交際当初私が彼に安心した理由の1つに、彼の不器用さがあった。

実父は母との家庭と、もう1つの家庭を股にかけていた人だったので、
私は小さい頃から男性というか男女の仲そのものに何の希望もなかったし、結婚制度自体に不信感をもっていた。
また、生まれながらにして実父には私以外にかわいがっている子どもがいたのだから、自分のルーツや価値なんて信じられるはずもなかった。

それ故、私は女心を知っている男性に対して、本気になることはなかった。
そんな器用な人が自分を心から愛することなどないと思っていたし、敏感なので、少しでも怪しい動きがあるとすぐに気が付いてしまう。
だから、自分がもうそれ以上傷つかないために、こちらもそういう人のことは端から遊び相手にしかしなかった。(とても失礼なことをしてきました)

ところが、夫は「モテてきた」と自負する割に、とにかく女性に不慣れな感じがした。
「ああ、この人、嘘がつけない人だ」
誤魔化そうとしてもバレバレなのが自分でも分かっている人だ、と思った。

「こんなに不器用な人、どうやって自分から口説くのか」
「仮に相手から言い寄られたとしても、全然気が付かなさそうだな……」
そう思えた。

だから、夫とは結婚してみようという気になったのだ。

一緒に暮らす中でどんなに夫とのコミュニケーション不全に悩まされても、
「いや、でも私あの人とじゃなかったらそもそも結婚してないな」
という気持ちは常にあった。
もちろんそれだけではないのだけれど、
他の女性関係に変な心配をしなくてもいい、というのはかなり大きい。

実際、今私たちは平日はほとんど顔を合わせず、お互いに外で何をしているかは知らない。
もちろん仕事をしているだろうけれど、業務が終了してからどこで何をしているのか、まったく知らない。
別居に近い状態なので、夫は出勤後どこかで夜を明かして翌日帰宅するのだけど、とくに何も不安はない。

これって、けっこうすごいことだよな、と思う。
事実がどうかは知らない。
重要なのは私自身が、「(そういう心配は)ないな」と直感的に思えること。微塵も疑わずにいられること。

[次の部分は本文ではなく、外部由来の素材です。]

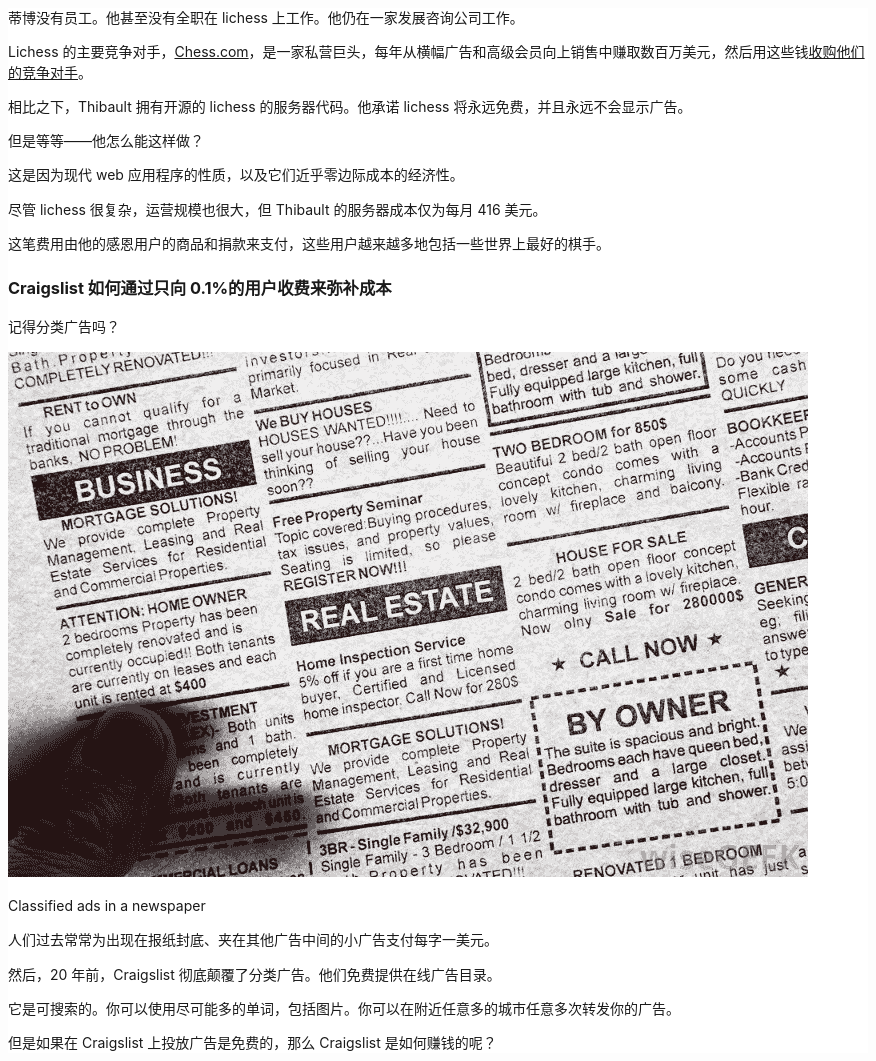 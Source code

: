 蒂博没有员工。他甚至没有全职在 lichess 上工作。他仍在一家发展咨询公司工作。

Lichess 的主要竞争对手，[Chess.com](http://chess.com/)，是一家私营巨头，每年从横幅广告和高级会员向上销售中赚取数百万美元，然后用这些钱[收购他们的竞争对手](https://gigaom.com/2009/12/22/419-chess-com-buys-rival-site-chesspark/)。

相比之下，Thibault 拥有开源的 lichess 的服务器代码。他承诺 lichess 将永远免费，并且永远不会显示广告。

但是等等——他怎么能这样做？

这是因为现代 web 应用程序的性质，以及它们近乎零边际成本的经济性。

尽管 lichess 很复杂，运营规模也很大，但 Thibault 的服务器成本仅为每月 416 美元。

这笔费用由他的感恩用户的商品和捐款来支付，这些用户越来越多地包括一些世界上最好的棋手。

### Craigslist 如何通过只向 0.1%的用户收费来弥补成本

记得分类广告吗？

![1*OF95xt7pTgHE0D-ZgTIZNQ](img/ff8c9abf369a1a0ebc88272aededc2f8.png)

Classified ads in a newspaper

人们过去常常为出现在报纸封底、夹在其他广告中间的小广告支付每字一美元。

然后，20 年前，Craigslist 彻底颠覆了分类广告。他们免费提供在线广告目录。

它是可搜索的。你可以使用尽可能多的单词，包括图片。你可以在附近任意多的城市任意多次转发你的广告。

但是如果在 Craigslist 上投放广告是免费的，那么 Craigslist 是如何赚钱的呢？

彼はたぶん、そんな暇やお金があるなら、私や娘のことを考えると思う。
脳のキャパシティが少ないのだから、そうしないと日常が回らない。
そこに、他の事柄が入り込む余地がそもそもない。

そういう点は、個人的なトラウマを抱えている私にとって、とても大きい。
私が彼を夫として選び、夫婦でいることの大きな大きな要因。

だから私は夫の気の利かなさにはそれほど不満はない。
気が利かない人を自分で選んだ自覚がはっきりあるから。

彼は、そういう面で私の恐怖心を刺激しない。
私の価値を貶めない。

もしもそういう問題が浮上してきたら、自分の気持ちがどんなに荒れるのか想像もつかないけれど、
たぶんそういうことは起こらない。そう思える。

すごいな、と思うのは、彼は私に対してもそういう心配を一切しないらしいこと。
自分が基準!が激しい人なので当然なのだろうけれど、自分がしないことを私がするかもしれないという発想がそもそもない。
自分がそうであるように、私が他の異性に目移りすることを、想像だにしない。

だから、行き先を告げなくても興味がないみたいだし、
異性の呼び出しで出かけても何の心配もされない。
実際すべて仕事関係といえばそうなんだけど、異性の名前を上げて出かけてくると言っても、
「ああ、(仕事の人なら)行かなきゃね」
と送り出してくれる。

きっと、仕事ではじまった付き合いとはいえ、勤務時間以外に異性と2人きりで会うことをよく思わない人は世の中たくさんいるだろう。
その点、私としてもやましいことなど何もないので、夫の対応はとても気楽だ。

たとえもし、いつか私がその気になってしまったとしても、
夫は全然気が付かないだろうな、と思う。
もうそういうのは面倒だからないと思うけど。

お互いにそういう面での問題は起こりにくいので、
ここは夫婦として、子どもの養護者として、非常に価値ある点だと感じている。

こうして書いていると、ほんとうにここだけ見れば「いい夫」だと私も思う。
いいところもある。私がよく知っている。

その夫が、キレると手が付けられないなんて。
まさか私の首に手をかけるなんて。
それはもう混乱する。

でもそれが、障害。
それが、夫。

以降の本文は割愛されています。